Prompt: From the data, copy out every line in which the word "Report" appears.

Data supplied:
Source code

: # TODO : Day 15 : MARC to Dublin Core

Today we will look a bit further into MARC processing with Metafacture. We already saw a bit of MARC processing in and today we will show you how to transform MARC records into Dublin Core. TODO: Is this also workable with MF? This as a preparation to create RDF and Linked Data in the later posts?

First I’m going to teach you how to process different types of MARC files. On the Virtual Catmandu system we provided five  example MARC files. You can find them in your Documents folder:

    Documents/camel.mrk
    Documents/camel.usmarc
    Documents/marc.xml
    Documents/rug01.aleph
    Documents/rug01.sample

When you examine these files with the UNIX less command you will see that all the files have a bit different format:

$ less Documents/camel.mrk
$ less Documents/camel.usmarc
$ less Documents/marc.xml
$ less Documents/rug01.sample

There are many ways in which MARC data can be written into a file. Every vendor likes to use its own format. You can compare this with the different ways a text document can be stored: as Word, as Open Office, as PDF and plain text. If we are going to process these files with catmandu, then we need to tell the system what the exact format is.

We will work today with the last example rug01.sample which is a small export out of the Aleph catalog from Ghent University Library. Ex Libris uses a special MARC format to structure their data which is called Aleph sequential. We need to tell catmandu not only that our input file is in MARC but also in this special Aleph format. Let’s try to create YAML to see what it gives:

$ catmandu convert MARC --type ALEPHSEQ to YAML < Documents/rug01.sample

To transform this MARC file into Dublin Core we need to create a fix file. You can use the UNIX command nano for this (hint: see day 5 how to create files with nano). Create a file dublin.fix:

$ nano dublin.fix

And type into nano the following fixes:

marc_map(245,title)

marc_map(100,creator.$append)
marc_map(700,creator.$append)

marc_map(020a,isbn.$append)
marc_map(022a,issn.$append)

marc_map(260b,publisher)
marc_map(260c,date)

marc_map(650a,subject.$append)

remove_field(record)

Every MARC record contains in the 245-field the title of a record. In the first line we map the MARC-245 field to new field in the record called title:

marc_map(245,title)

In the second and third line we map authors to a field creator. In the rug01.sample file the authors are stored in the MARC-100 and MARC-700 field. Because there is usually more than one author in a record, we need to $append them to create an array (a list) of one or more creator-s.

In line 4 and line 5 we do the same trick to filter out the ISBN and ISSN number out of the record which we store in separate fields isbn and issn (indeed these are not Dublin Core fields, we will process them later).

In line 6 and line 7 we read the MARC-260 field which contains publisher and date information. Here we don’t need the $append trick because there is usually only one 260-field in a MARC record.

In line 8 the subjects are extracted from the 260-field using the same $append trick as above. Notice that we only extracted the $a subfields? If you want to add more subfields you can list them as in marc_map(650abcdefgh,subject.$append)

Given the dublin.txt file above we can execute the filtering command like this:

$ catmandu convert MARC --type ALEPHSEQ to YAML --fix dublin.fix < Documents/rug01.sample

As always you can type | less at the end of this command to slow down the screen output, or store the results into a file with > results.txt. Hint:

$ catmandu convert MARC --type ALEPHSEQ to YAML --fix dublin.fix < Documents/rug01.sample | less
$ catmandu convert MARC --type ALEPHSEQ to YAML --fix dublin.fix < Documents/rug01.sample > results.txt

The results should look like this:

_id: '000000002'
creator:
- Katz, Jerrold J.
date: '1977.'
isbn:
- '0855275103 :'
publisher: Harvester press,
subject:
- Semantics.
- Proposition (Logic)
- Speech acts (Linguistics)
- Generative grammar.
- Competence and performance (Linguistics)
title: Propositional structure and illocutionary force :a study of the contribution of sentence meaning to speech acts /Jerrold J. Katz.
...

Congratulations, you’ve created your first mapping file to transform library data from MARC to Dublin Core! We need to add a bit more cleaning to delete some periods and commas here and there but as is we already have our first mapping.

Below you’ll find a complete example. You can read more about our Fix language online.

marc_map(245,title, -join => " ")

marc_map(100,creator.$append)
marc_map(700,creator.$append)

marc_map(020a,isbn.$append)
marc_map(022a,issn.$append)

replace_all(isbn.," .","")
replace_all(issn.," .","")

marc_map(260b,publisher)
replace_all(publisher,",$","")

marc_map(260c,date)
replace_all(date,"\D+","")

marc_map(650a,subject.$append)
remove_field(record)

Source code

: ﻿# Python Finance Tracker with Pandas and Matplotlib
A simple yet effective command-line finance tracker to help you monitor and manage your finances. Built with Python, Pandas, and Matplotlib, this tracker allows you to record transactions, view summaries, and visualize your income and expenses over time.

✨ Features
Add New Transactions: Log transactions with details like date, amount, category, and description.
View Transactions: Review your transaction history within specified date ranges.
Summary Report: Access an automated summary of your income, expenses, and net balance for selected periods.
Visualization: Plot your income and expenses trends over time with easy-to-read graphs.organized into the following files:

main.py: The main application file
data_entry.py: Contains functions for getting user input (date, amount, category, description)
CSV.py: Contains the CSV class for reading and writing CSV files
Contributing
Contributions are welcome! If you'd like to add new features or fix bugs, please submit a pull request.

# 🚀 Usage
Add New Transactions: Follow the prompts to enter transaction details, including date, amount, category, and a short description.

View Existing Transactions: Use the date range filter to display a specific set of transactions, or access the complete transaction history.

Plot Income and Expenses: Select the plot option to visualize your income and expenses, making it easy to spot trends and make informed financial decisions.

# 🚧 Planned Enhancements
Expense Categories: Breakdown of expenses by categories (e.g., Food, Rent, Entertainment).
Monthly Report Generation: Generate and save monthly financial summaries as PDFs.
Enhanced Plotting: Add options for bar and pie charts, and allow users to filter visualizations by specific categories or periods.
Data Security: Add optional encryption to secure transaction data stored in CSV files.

Solution to this problem:
Summary Report: Access an automated summary of your income, expenses, and net balance for selected periods.
Monthly Report Generation: Generate and save monthly financial summaries as PDFs.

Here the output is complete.